Sorting Components module

Spike sorting is comprised of several steps, or components. In the spikeinterface.sortingcomponents module we are building a library of methods and steps that can be assembled to build full spike sorting pipelines.

The goal is to allow for the modularization of spike sorting algorithms. Currently, spike sorters are shipped as full packages with all the steps needed to perform end-to-end spike sorting.

However, this might not be the best option. It is in fact very likely that a sorter has one excellent step, say the clustering, but another step, which is sub-optimal. Decoupling different steps as separate components would allow one to mix-and-match sorting steps from different sorters.

Another advantage of modularization is that we can accurately benchmark every step of a spike sorting pipeline. For example, what is the performance of peak detection method 1 or 2, provided that the rest of the pipeline is the same?

Currently, we have methods for:

peak detection

peak localization

peak selection

motion estimation

motion interpolation

clustering

template matching

An important concept is the node pipeline machinery, which uses the run_node_pipeline() function, and will be covered in the Node pipelines section.

You can also have a look spikeinterface where there are more detailed notebooks on sorting components.

Peak detection

Peak detection is usually the first step of spike sorting and it consists of finding peaks in the traces that could be actual spikes.

Peaks can be detected with the detect_peaks() function as follows:

from spikeinterface.sortingcomponents.peak_detection import detect_peaks

job_kwargs = dict(chunk_duration='1s', n_jobs=8, progress_bar=True)

peaks = detect_peaks(
    recording=recording,
    method='by_channel',
    peak_sign='neg',
    detect_threshold=5,
    exclude_sweep_ms=0.2,
    noise_levels=None,
    random_chunk_kwargs={},
    job_kwargs=job_kwargs,
)

The output peaks is a NumPy array with a length of the number of peaks found and the following dtype:

peak_dtype = [('sample_index', 'int64'), ('channel_index', 'int64'), ('amplitude', 'float64'), ('segment_index', 'int64')]

There are two different methods available with the method argument:

‘locally_exclusive’ (requires numba): peaks on neighboring channels within a certain radius are excluded (not counted multiple times)
‘matched_filtering’ (requires numba): a method based on convolution by a kernel that “looks like a spike” at several spatial scales. This is a bit slower but can detect spikes with lower amplitude.

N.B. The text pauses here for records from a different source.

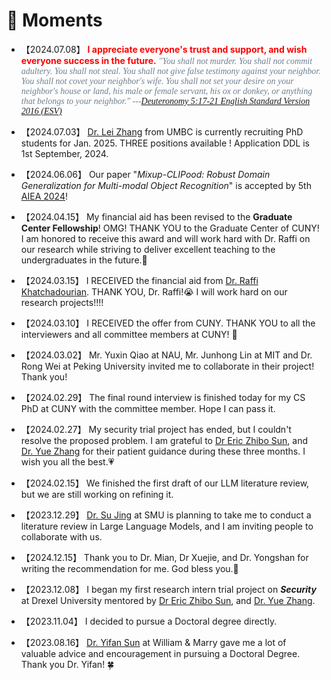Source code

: # 💫 Moments

- 【2024.07.08】 <span style="color:red; font-weight:bold; ">I appreciate everyone's trust and support, and wish everyone success in the future.</span> <span style="font-family: Century Schoolbook; color:rgb(112,128,144);">*"You shall not murder. You shall not commit adultery. You shall not steal. You shall not give false testimony against your neighbor.  You shall not covet your neighbor's wife. You shall not set your desire on your neighbor's house or land, his male or female servant, his ox or donkey, or anything that belongs to your neighbor." ---[Deuteronomy 5:17-21 English Standard Version 2016 (ESV)](https://www.bible.com/bible/59/DEU.5.17-21.ESV)* </span>

- 【2024.07.03】  [Dr. Lei Zhang](https://informationsystems.umbc.edu/home/faculty-and-staff/new-faculty-spotlights/lei-zhang-2/) from UMBC is currently recruiting PhD students for Jan. 2025. THREE positions available !  Application DDL is 1st September, 2024. 

- 【2024.06.06】 Our paper "*Mixup-CLIPood: Robust Domain Generalization for Multi-modal Object Recognition*" is accepted by 5th [AIEA 2024](http://www.icaiea.com/)!

- 【2024.04.15】 My financial aid has been revised to the <strong>Graduate Center Fellowship</strong>! OMG!  THANK YOU to the Graduate Center of CUNY! I am honored to receive this award and will work hard with Dr. Raffi on our research while striving to deliver excellent teaching to the undergraduates in the future.💪

- 【2024.03.15】 I RECEIVED the financial aid from [Dr. Raffi Khatchadourian](https://khatchad.commons.gc.cuny.edu/).  THANK YOU, Dr. Raffi!😭 I will work hard on our research projects!!!!  

- 【2024.03.10】 I RECEIVED the offer from CUNY. THANK YOU to all the interviewers and all committee members at CUNY! 🌹

- 【2024.03.02】 Mr. Yuxin Qiao at NAU, Mr. Junhong Lin at MIT and Dr. Rong Wei at Peking University invited me to collaborate in their project! Thank you!

- 【2024.02.29】 The final round interview is finished today for my CS PhD at CUNY with the committee member. Hope I can pass it. 

- 【2024.02.27】 My security trial project has ended, but I couldn't resolve the proposed problem. I am grateful to [Dr Eric Zhibo Sun](https://zhibosun.com/), and [Dr. Yue Zhang](https://yue.zyueinfosec.com/) for their patient guidance during these three months. I wish you all the best.💗

- 【2024.02.15】 We finished the first draft of our LLM literature review, but we are still working on refining it.

- 【2023.12.29】 [Dr. Su Jing](https://www.smu.edu/provost/virtualization/people/students/su) at SMU is planning to take me to conduct a literature review in Large Language Models, and I am inviting people to collaborate with us.

- 【2024.12.15】 Thank you to Dr. Mian, Dr Xuejie, and Dr. Yongshan for writing the recommendation for me. God bless you.🙏

- 【2023.12.08】 I began my first research intern trial project on ***Security*** at Drexel University mentored by [Dr Eric Zhibo Sun](https://zhibosun.com/), and [Dr. Yue Zhang](https://yue.zyueinfosec.com/).

- 【2023.11.04】 I decided to pursue a Doctoral degree directly. 

- 【2023.08.16】 [Dr. Yifan Sun](https://sarchlab.org/syifan) at William & Marry gave me a lot of valuable advice and encouragement in pursuing a Doctoral Degree. Thank you Dr. Yifan! 🍀

  
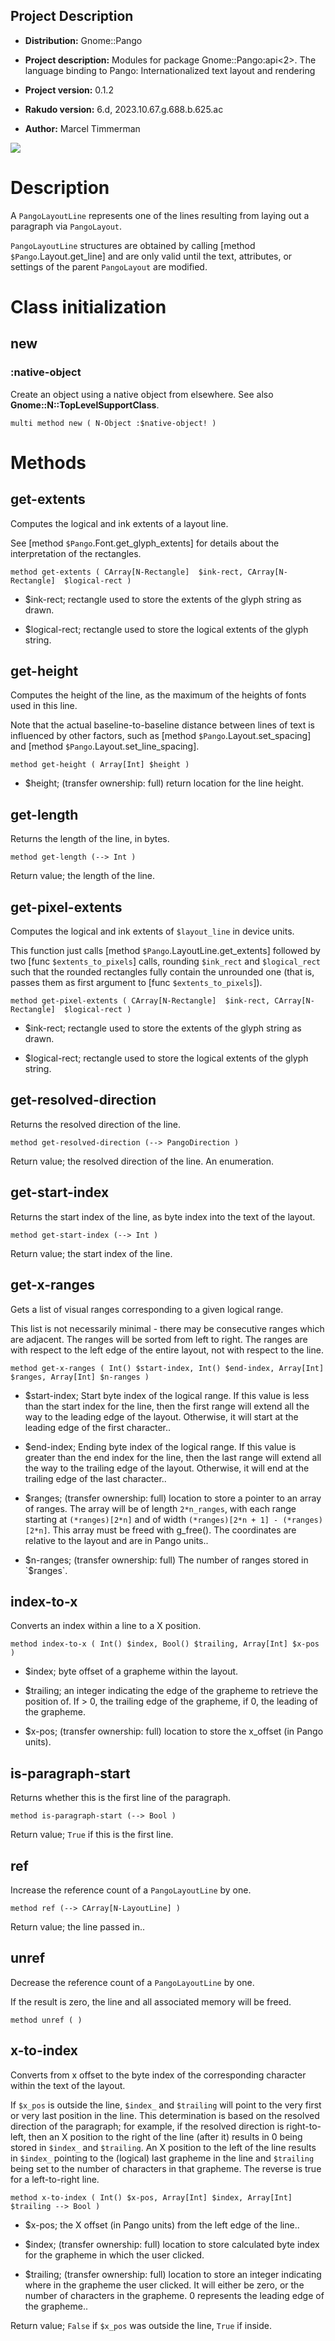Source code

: Project Description
-------------------

  * **Distribution:** Gnome::Pango

  * **Project description:** Modules for package Gnome::Pango:api<2>. The language binding to Pango: Internationalized text layout and rendering

  * **Project version:** 0.1.2

  * **Rakudo version:** 6.d, 2023.10.67.g.688.b.625.ac

  * **Author:** Marcel Timmerman

![](images/layoutline.png)

Description
===========

A `PangoLayoutLine` represents one of the lines resulting from laying out a paragraph via `PangoLayout`.

`PangoLayoutLine` structures are obtained by calling [method `$Pango`.Layout.get_line] and are only valid until the text, attributes, or settings of the parent `PangoLayout` are modified.

Class initialization
====================

new
---

### :native-object

Create an object using a native object from elsewhere. See also **Gnome::N::TopLevelSupportClass**.

    multi method new ( N-Object :$native-object! )

Methods
=======

get-extents
-----------

Computes the logical and ink extents of a layout line.

See [method `$Pango`.Font.get_glyph_extents] for details about the interpretation of the rectangles.

    method get-extents ( CArray[N-Rectangle]  $ink-rect, CArray[N-Rectangle]  $logical-rect )

  * $ink-rect; rectangle used to store the extents of the glyph string as drawn.

  * $logical-rect; rectangle used to store the logical extents of the glyph string.

get-height
----------

Computes the height of the line, as the maximum of the heights of fonts used in this line.

Note that the actual baseline-to-baseline distance between lines of text is influenced by other factors, such as [method `$Pango`.Layout.set_spacing] and [method `$Pango`.Layout.set_line_spacing].

    method get-height ( Array[Int] $height )

  * $height; (transfer ownership: full) return location for the line height.

get-length
----------

Returns the length of the line, in bytes.

    method get-length (--> Int )

Return value; the length of the line. 

get-pixel-extents
-----------------

Computes the logical and ink extents of `$layout_line` in device units.

This function just calls [method `$Pango`.LayoutLine.get_extents] followed by two [func `$extents_to_pixels`] calls, rounding `$ink_rect` and `$logical_rect` such that the rounded rectangles fully contain the unrounded one (that is, passes them as first argument to [func `$extents_to_pixels`]).

    method get-pixel-extents ( CArray[N-Rectangle]  $ink-rect, CArray[N-Rectangle]  $logical-rect )

  * $ink-rect; rectangle used to store the extents of the glyph string as drawn.

  * $logical-rect; rectangle used to store the logical extents of the glyph string.

get-resolved-direction
----------------------

Returns the resolved direction of the line.

    method get-resolved-direction (--> PangoDirection )

Return value; the resolved direction of the line. An enumeration.

get-start-index
---------------

Returns the start index of the line, as byte index into the text of the layout.

    method get-start-index (--> Int )

Return value; the start index of the line. 

get-x-ranges
------------

Gets a list of visual ranges corresponding to a given logical range.

This list is not necessarily minimal - there may be consecutive ranges which are adjacent. The ranges will be sorted from left to right. The ranges are with respect to the left edge of the entire layout, not with respect to the line.

    method get-x-ranges ( Int() $start-index, Int() $end-index, Array[Int] $ranges, Array[Int] $n-ranges )

  * $start-index; Start byte index of the logical range. If this value is less than the start index for the line, then the first range will extend all the way to the leading edge of the layout. Otherwise, it will start at the leading edge of the first character..

  * $end-index; Ending byte index of the logical range. If this value is greater than the end index for the line, then the last range will extend all the way to the trailing edge of the layout. Otherwise, it will end at the trailing edge of the last character..

  * $ranges; (transfer ownership: full) location to store a pointer to an array of ranges. The array will be of length `2*n_ranges`, with each range starting at `(*ranges)[2*n]` and of width `(*ranges)[2*n + 1] - (*ranges)[2*n]`. This array must be freed with g_free(). The coordinates are relative to the layout and are in Pango units..

  * $n-ranges; (transfer ownership: full) The number of ranges stored in `$ranges`.

index-to-x
----------

Converts an index within a line to a X position.

    method index-to-x ( Int() $index, Bool() $trailing, Array[Int] $x-pos )

  * $index; byte offset of a grapheme within the layout.

  * $trailing; an integer indicating the edge of the grapheme to retrieve the position of. If > 0, the trailing edge of the grapheme, if 0, the leading of the grapheme.

  * $x-pos; (transfer ownership: full) location to store the x_offset (in Pango units).

is-paragraph-start
------------------

Returns whether this is the first line of the paragraph.

    method is-paragraph-start (--> Bool )

Return value; `True` if this is the first line. 

ref
---

Increase the reference count of a `PangoLayoutLine` by one.

    method ref (--> CArray[N-LayoutLine] )

Return value; the line passed in.. 

unref
-----

Decrease the reference count of a `PangoLayoutLine` by one.

If the result is zero, the line and all associated memory will be freed.

    method unref ( )

x-to-index
----------

Converts from x offset to the byte index of the corresponding character within the text of the layout.

If `$x_pos` is outside the line, `$index_` and `$trailing` will point to the very first or very last position in the line. This determination is based on the resolved direction of the paragraph; for example, if the resolved direction is right-to-left, then an X position to the right of the line (after it) results in 0 being stored in `$index_` and `$trailing`. An X position to the left of the line results in `$index_` pointing to the (logical) last grapheme in the line and `$trailing` being set to the number of characters in that grapheme. The reverse is true for a left-to-right line.

    method x-to-index ( Int() $x-pos, Array[Int] $index, Array[Int] $trailing --> Bool )

  * $x-pos; the X offset (in Pango units) from the left edge of the line..

  * $index; (transfer ownership: full) location to store calculated byte index for the grapheme in which the user clicked.

  * $trailing; (transfer ownership: full) location to store an integer indicating where in the grapheme the user clicked. It will either be zero, or the number of characters in the grapheme. 0 represents the leading edge of the grapheme..

Return value; `False` if `$x_pos` was outside the line, `True` if inside. 
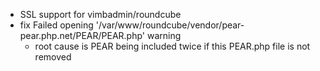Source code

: - SSL support for vimbadmin/roundcube
- fix Failed opening '/var/www/roundcube/vendor/pear-pear.php.net/PEAR/PEAR.php' warning
  - root cause is PEAR being included twice if this PEAR.php file is not removed
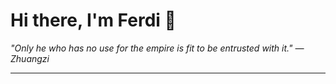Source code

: <h1>Hi there, I'm Ferdi 👋</h1>

<p><em>
  "Only he who has no use for the empire is fit to be entrusted with it." — Zhuangzi
</em></p>

---
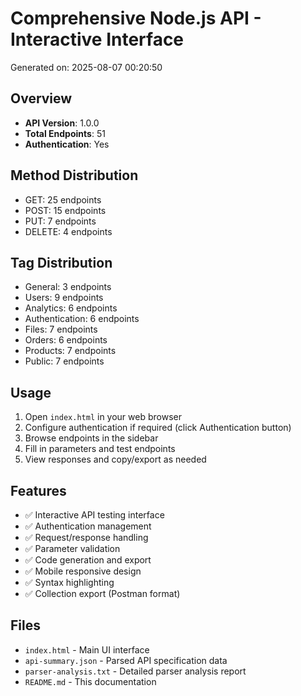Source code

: # Comprehensive Node.js API - Interactive Interface

Generated on: 2025-08-07 00:20:50

## Overview
- **API Version**: 1.0.0
- **Total Endpoints**: 51
- **Authentication**: Yes

## Method Distribution
- GET: 25 endpoints
- POST: 15 endpoints
- PUT: 7 endpoints
- DELETE: 4 endpoints

## Tag Distribution  
- General: 3 endpoints
- Users: 9 endpoints
- Analytics: 6 endpoints
- Authentication: 6 endpoints
- Files: 7 endpoints
- Orders: 6 endpoints
- Products: 7 endpoints
- Public: 7 endpoints

## Usage
1. Open `index.html` in your web browser
2. Configure authentication if required (click Authentication button)
3. Browse endpoints in the sidebar
4. Fill in parameters and test endpoints
5. View responses and copy/export as needed

## Features
- ✅ Interactive API testing interface
- ✅ Authentication management
- ✅ Request/response handling
- ✅ Parameter validation
- ✅ Code generation and export
- ✅ Mobile responsive design
- ✅ Syntax highlighting
- ✅ Collection export (Postman format)

## Files
- `index.html` - Main UI interface
- `api-summary.json` - Parsed API specification data
- `parser-analysis.txt` - Detailed parser analysis report
- `README.md` - This documentation
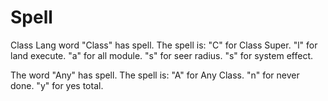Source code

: # Spell

Class Lang word "Class" has spell.
The spell is:
"C" for Class Super.
"l" for land execute.
"a" for all module.
"s" for seer radius.
"s" for system effect.

The word "Any" has spell. 
The spell is: 
"A" for Any Class.
"n" for never done.
"y" for yes total.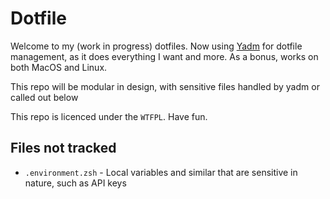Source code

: # Dotfile

Welcome to my (work in progress) dotfiles. Now using [Yadm](https://github.com/TheLocehiliosan/yadm) for dotfile management, as it does everything I want and more. As a bonus, works on both MacOS and Linux.

This repo will be modular in design, with sensitive files handled by yadm or called out below

This repo is licenced under the `WTFPL`. Have fun.

## Files not tracked
- `.environment.zsh` - Local variables and similar that are sensitive in nature, such as API keys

Other variants are also implemented (but less tested or not so useful):

‘by_channel’ : peaks are detected separately for each channel, this should be used in high density probe layout.
‘by_channel_torch’ (requires torch): pytorch implementation (GPU-compatible) that uses max pooling for time deduplication
‘locally_exclusive_torch’ (requires torch): pytorch implementation (GPU-compatible) that uses max pooling for space-time deduplication

NOTE: the torch implementations give slightly different results due to a different implementation.

Peak detection, as many of the other sorting components, can be run in parallel.

Peak localization

Peak localization estimates the spike location on the probe. An estimate of location can be important to correct for drift or cluster spikes into different units.

Peak localization can be run using localize_peaks() as follows:

from spikeinterface.sortingcomponents.peak_localization import localize_peaks

job_kwargs = dict(chunk_duration='1s', n_jobs=8, progress_bar=True)

peak_locations = localize_peaks(
    recording=recording,
    peaks=peaks,
    method='center_of_mass',
    method_kwargs=dict(
      radius_um=70.,
      ms_before=0.3,
      ms_after=0.6,
    ),
    job_kwargs=job_kwargs,
)

Currently, the following methods are implemented:

‘center_of_mass’ : the fastest and most intuitive. This method is not accurate on the border of the probe, so for neuropixel only the ‘y’ axis will be well estimated. For in vitro, with a square MEA, all spikes on borders will also be biased.

‘monopolar_triangulation’ with optimizer=’least_square’ This method is from Julien Boussard and Erdem Varol from the Paninski lab. This has been presented at NeurIPS see also here ‘monopolar_triangulation’ has some variant with differents optimizers (default is ‘minimize_with_log_penality’)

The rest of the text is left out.